Apr
13
2008

Using EXPLAIN to find good and bad queries

Sometimes when you run a query it runs really quickly and sometimes it runs really slowly. Why does this occur? Well MySQL has the ‘EXPLAIN’ syntax to see how MySQL will execute a query.

Loosely, a query is bad if the conditions (WHERE a=b) are against unindexed rows.
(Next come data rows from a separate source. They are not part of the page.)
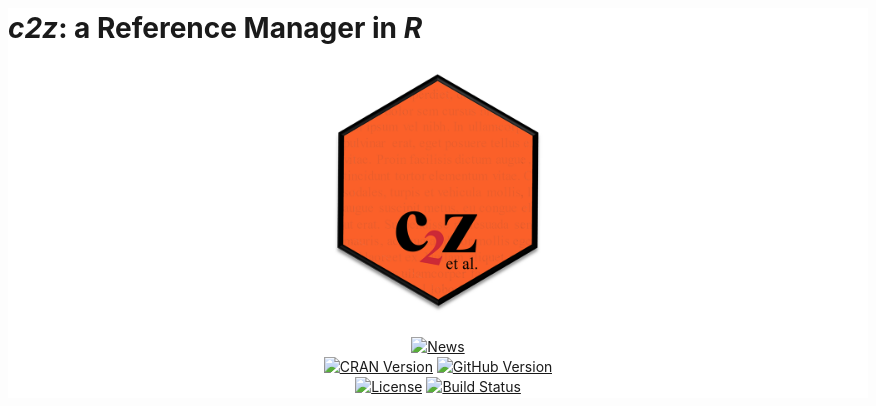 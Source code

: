 


# *c2z*: a Reference Manager in *R*

<p align="center">
<a 
href="https://oeysan.github.io/c2z/reference/figures/badge.webp" 
id="logo" title="Logo">
<img src="man/figures/badge.webp" width="250px" alt="Logo" /> </a>
</p>
<p align="center">
<a href="https://oeysan.github.io/c2z/news/index.html" id="news" 
title="News"><img src="https://img.shields.io/badge/News-2023.10.25 @ 10:49:34-purple.svg" alt="News"/></a><br/><a 
href="https://cran.r-project.org/package=c2z" id="cran" 
title="CRAN Version"><img src="https://www.r-pkg.org/badges/version/c2z" 
alt="CRAN Version"/></a>
<a href="https://github.com/oeysan/c2z" id="github" 
title="GitHub Version"><img src="https://img.shields.io/badge/GitHub-0.2.0.9005-orange.svg" alt="GitHub Version" /></a>
<br/><a href="https://oeysan.github.io/c2z/LICENSE.html" id="license" 
title="License">
<img src="https://img.shields.io/badge/Licence-MIT-blue.svg" 
alt="License" /></a> <a href="https://github.com/oeysan/c2z/actions" 
id="rcmdcheck" title="Build Status"><img 
src="https://github.com/oeysan/c2z/workflows/R-CMD-check/badge.svg" 
alt="Build Status" /></a>
</p>
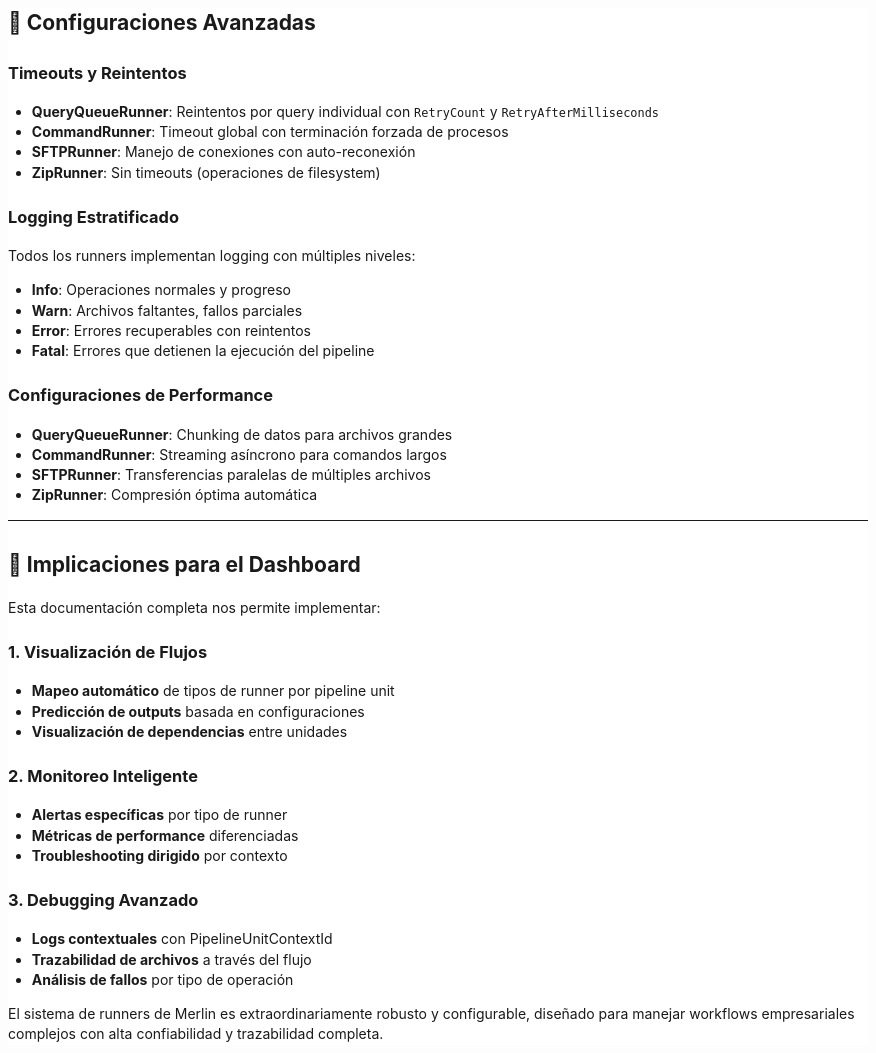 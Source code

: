 
## 🎯 Configuraciones Avanzadas

### **Timeouts y Reintentos**
- **QueryQueueRunner**: Reintentos por query individual con `RetryCount` y `RetryAfterMilliseconds`
- **CommandRunner**: Timeout global con terminación forzada de procesos
- **SFTPRunner**: Manejo de conexiones con auto-reconexión
- **ZipRunner**: Sin timeouts (operaciones de filesystem)

### **Logging Estratificado**
Todos los runners implementan logging con múltiples niveles:
- **Info**: Operaciones normales y progreso
- **Warn**: Archivos faltantes, fallos parciales
- **Error**: Errores recuperables con reintentos
- **Fatal**: Errores que detienen la ejecución del pipeline

### **Configuraciones de Performance**
- **QueryQueueRunner**: Chunking de datos para archivos grandes
- **CommandRunner**: Streaming asíncrono para comandos largos  
- **SFTPRunner**: Transferencias paralelas de múltiples archivos
- **ZipRunner**: Compresión óptima automática

---

## 🚀 Implicaciones para el Dashboard

Esta documentación completa nos permite implementar:

### **1. Visualización de Flujos**
- **Mapeo automático** de tipos de runner por pipeline unit
- **Predicción de outputs** basada en configuraciones
- **Visualización de dependencias** entre unidades

### **2. Monitoreo Inteligente**
- **Alertas específicas** por tipo de runner
- **Métricas de performance** diferenciadas
- **Troubleshooting dirigido** por contexto

### **3. Debugging Avanzado**
- **Logs contextuales** con PipelineUnitContextId
- **Trazabilidad de archivos** a través del flujo
- **Análisis de fallos** por tipo de operación

El sistema de runners de Merlin es extraordinariamente robusto y configurable, diseñado para manejar workflows empresariales complejos con alta confiabilidad y trazabilidad completa. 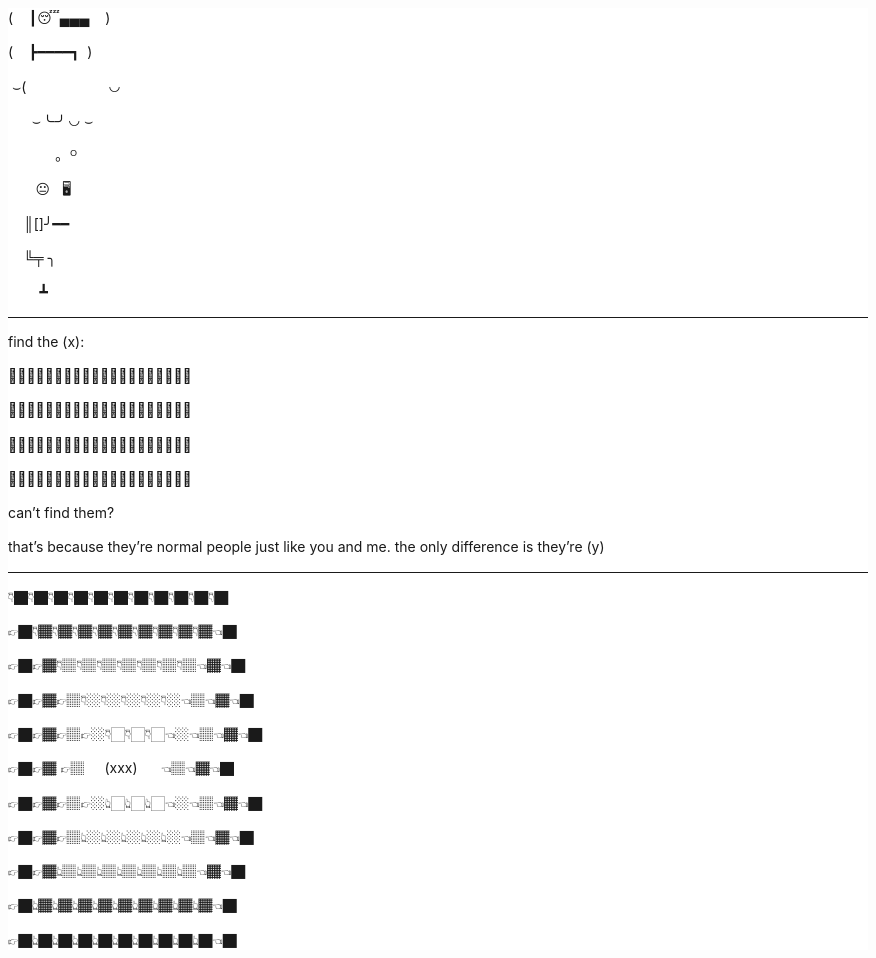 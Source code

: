 (    ┃😴▄▄▄    )

(    ┣━━━━┓  )

 ⌣(                     ◡

      ⌣╰╯◡ ⌣

            ｡  ᴼ

       😐   🖥️

    ║[]╯━━

    ╚╤ ╮

        ┻

---

  

find the (x): 

  

👩🏻👩🏼👩🏽👩🏾👩🏿👩🏻👩🏼👩🏽👩🏾👩🏿

👨🏻👨🏼👨🏽👨🏾👨🏿👨🏻👨🏼👨🏽👨🏾👨🏿

👧🏻👧🏼👧🏽👧🏾👧🏿👧🏻👧🏼👧🏽👧🏾👧🏿

👦🏻👦🏼👦🏽👦🏾👦🏿👦🏻👦🏼👦🏽👦🏾👦🏿

  

can’t find them? 

  

that’s because they’re normal people just like you and me. the only difference is they’re (y)

  

---

  

👇🏿👇🏿👇🏿👇🏿👇🏿👇🏿👇🏿👇🏿👇🏿👇🏿👇🏿

👉🏿👇🏾👇🏾👇🏾👇🏾👇🏾👇🏾👇🏾👇🏾👇🏾👈🏿

👉🏿👉🏾👇🏽👇🏽👇🏽👇🏽👇🏽👇🏽👇🏽👈🏾👈🏿

👉🏿👉🏾👉🏽👇🏼👇🏼👇🏼👇🏼👇🏼👈🏽👈🏾👈🏿

👉🏿👉🏾👉🏽👉🏼👇🏻👇🏻👇🏻👈🏼👈🏽👈🏾👈🏿

👉🏿👉🏾 👉🏽     (xxx)      👈🏽👈🏾👈🏿

👉🏿👉🏾👉🏽👉🏼👆🏻👆🏻👆🏻👈🏼👈🏽👈🏾👈🏿

👉🏿👉🏾👉🏽👆🏼👆🏼👆🏼👆🏼👆🏼👈🏽👈🏾👈🏿

👉🏿👉🏾👆🏽👆🏽👆🏽👆🏽👆🏽👆🏽👆🏽👈🏾👈🏿

👉🏿👆🏾👆🏾👆🏾👆🏾👆🏾👆🏾👆🏾👆🏾👆🏾👈🏿

👉🏿👆🏿👆🏿👆🏿👆🏿👆🏿👆🏿👆🏿👆🏿👆🏿👈🏿
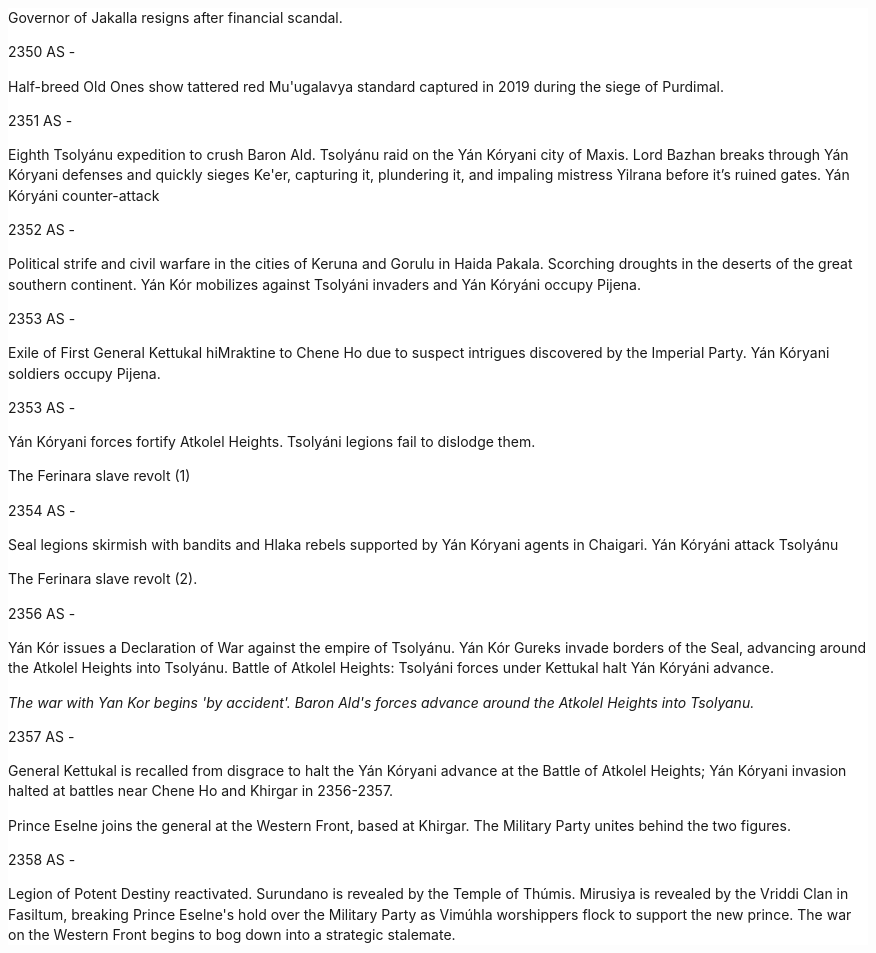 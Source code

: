 Governor of Jakalla resigns after financial scandal.

2350 AS -

Half-breed Old Ones show tattered red Mu'ugalavya standard captured in 2019 during the siege of Purdimal.

2351 AS -

Eighth Tsolyánu expedition to crush Baron Ald. Tsolyánu raid on the Yán Kóryani city of Maxis. Lord Bazhan breaks through Yán Kóryani defenses and quickly sieges Ke'er, capturing it, plundering it, and impaling mistress Yilrana before it’s ruined gates. Yán Kóryáni counter-attack

2352 AS -

Political strife and civil warfare in the cities of Keruna and Gorulu in Haida Pakala. Scorching droughts in the deserts of the great southern continent. Yán Kór mobilizes against Tsolyáni invaders and Yán Kóryáni occupy Pijena.

2353 AS -

Exile of First General Kettukal hiMraktine to Chene Ho due to suspect intrigues discovered by the Imperial Party. Yán Kóryani soldiers occupy Pijena.

2353 AS -

Yán Kóryani forces fortify Atkolel Heights. Tsolyáni legions fail to dislodge them.

The Ferinara slave revolt (1)

2354 AS -

Seal legions skirmish with bandits and Hlaka rebels supported by Yán Kóryani agents in Chaigari. Yán Kóryáni attack Tsolyánu

The Ferinara slave revolt (2).

2356 AS -

Yán Kór issues a Declaration of War against the empire of Tsolyánu. Yán Kór Gureks invade borders of the Seal, advancing around the Atkolel Heights into Tsolyánu. Battle of Atkolel Heights: Tsolyáni forces under Kettukal halt Yán Kóryáni advance.

_The war with Yan Kor begins 'by accident'. Baron Ald's forces advance around the Atkolel Heights into Tsolyanu._

2357 AS -

General Kettukal is recalled from disgrace to halt the Yán Kóryani advance at the Battle of Atkolel Heights; Yán Kóryani invasion halted at battles near Chene Ho and Khirgar in 2356-2357.

Prince Eselne joins the general at the Western Front, based at Khirgar. The Military Party unites behind the two figures.

2358 AS -

Legion of Potent Destiny reactivated. Surundano is revealed by the Temple of Thúmis. Mirusiya is revealed by the Vriddi Clan in Fasiltum, breaking Prince Eselne's hold over the Military Party as Vimúhla worshippers flock to support the new prince. The war on the Western Front begins to bog down into a strategic stalemate.
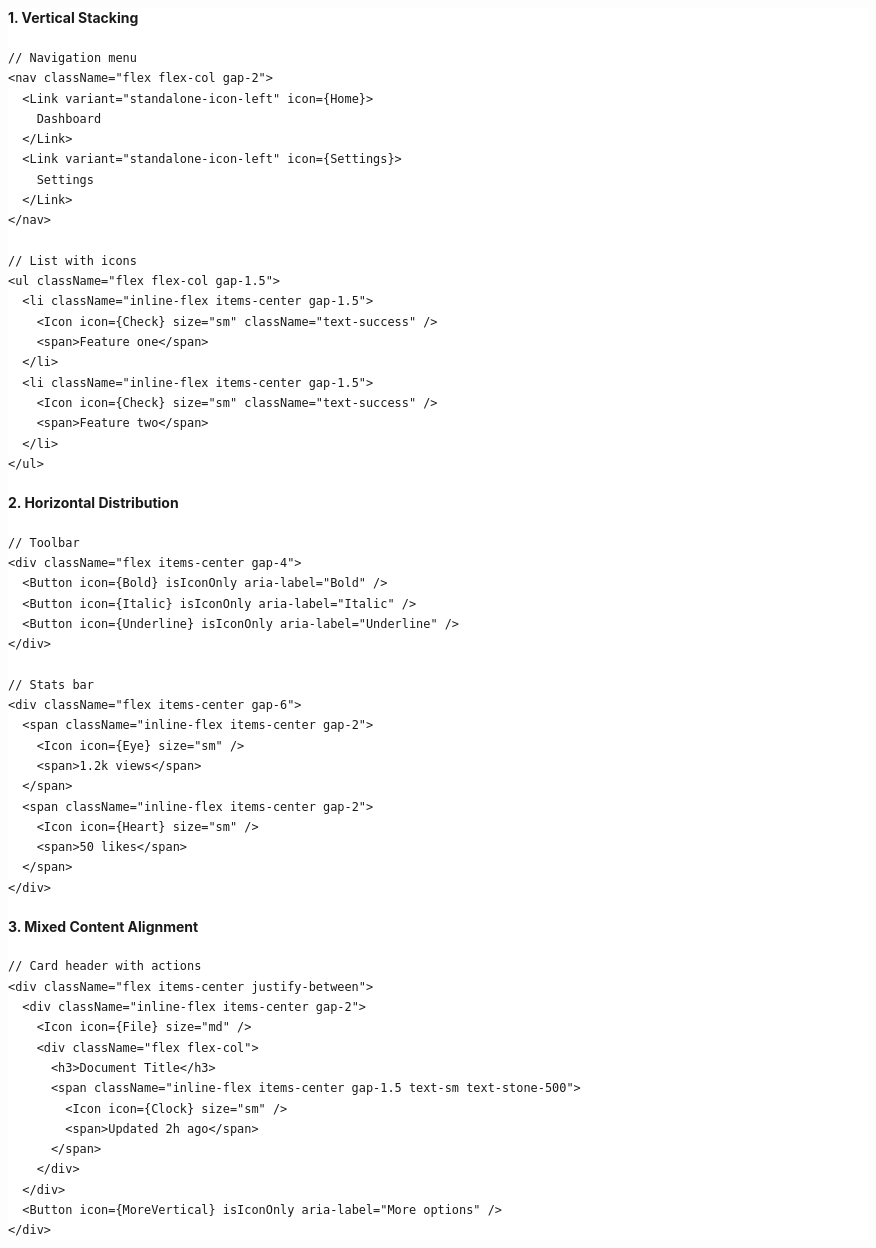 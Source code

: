 #### 1. Vertical Stacking

```tsx
// Navigation menu
<nav className="flex flex-col gap-2">
  <Link variant="standalone-icon-left" icon={Home}>
    Dashboard
  </Link>
  <Link variant="standalone-icon-left" icon={Settings}>
    Settings
  </Link>
</nav>

// List with icons
<ul className="flex flex-col gap-1.5">
  <li className="inline-flex items-center gap-1.5">
    <Icon icon={Check} size="sm" className="text-success" />
    <span>Feature one</span>
  </li>
  <li className="inline-flex items-center gap-1.5">
    <Icon icon={Check} size="sm" className="text-success" />
    <span>Feature two</span>
  </li>
</ul>
```

#### 2. Horizontal Distribution

```tsx
// Toolbar
<div className="flex items-center gap-4">
  <Button icon={Bold} isIconOnly aria-label="Bold" />
  <Button icon={Italic} isIconOnly aria-label="Italic" />
  <Button icon={Underline} isIconOnly aria-label="Underline" />
</div>

// Stats bar
<div className="flex items-center gap-6">
  <span className="inline-flex items-center gap-2">
    <Icon icon={Eye} size="sm" />
    <span>1.2k views</span>
  </span>
  <span className="inline-flex items-center gap-2">
    <Icon icon={Heart} size="sm" />
    <span>50 likes</span>
  </span>
</div>
```

#### 3. Mixed Content Alignment

```tsx
// Card header with actions
<div className="flex items-center justify-between">
  <div className="inline-flex items-center gap-2">
    <Icon icon={File} size="md" />
    <div className="flex flex-col">
      <h3>Document Title</h3>
      <span className="inline-flex items-center gap-1.5 text-sm text-stone-500">
        <Icon icon={Clock} size="sm" />
        <span>Updated 2h ago</span>
      </span>
    </div>
  </div>
  <Button icon={MoreVertical} isIconOnly aria-label="More options" />
</div>
```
Let me give you an example. Say I have a table City with some columns and I want to find the Population of the City ‘London’ in the UK. So I’d run a query like:


mysql> SELECT Population FROM City WHERE Name = 'London' AND CountryCode = 'GBR';
+------------+
| Population |
+------------+
| 7285000 |
+------------+
1 row in set (0.00 sec)

Now you can see how MySQL will execute the query by prefixing it with ‘EXPLAIN’ like:

mysql> EXPLAIN SELECT Population FROM City WHERE Name = 'London' AND CountryCode = 'GBR'\G


*************************** 1. row ***************************
id: 1
select_type: SIMPLE
table: City
type: ALL
possible_keys: NULL
key: NULL
key_len: NULL
ref: NULL
rows: 4079
Extra: Using where
1 row in set (0.00 sec)

Now the key thing you can deduce from the above for novices is that MySQL was not able to use any indexes. You can see that as ‘possible_keys’ (indexes) is NULL and ‘key’ (the index mysql chose) is also ‘NULL’. Also, MySQL thinks it will need to scan though around 4079 rows to find the answer.

So from that you can tell that this query is ‘bad’ in that MySQL will need to check 4079 columns before it can find the answer. So if you run this query over and over again, it may be wise to index one of both of the condition columns like ‘Name’ and/or ‘CountryCode’ so MySQL doesnt have to check 4079 rows every time.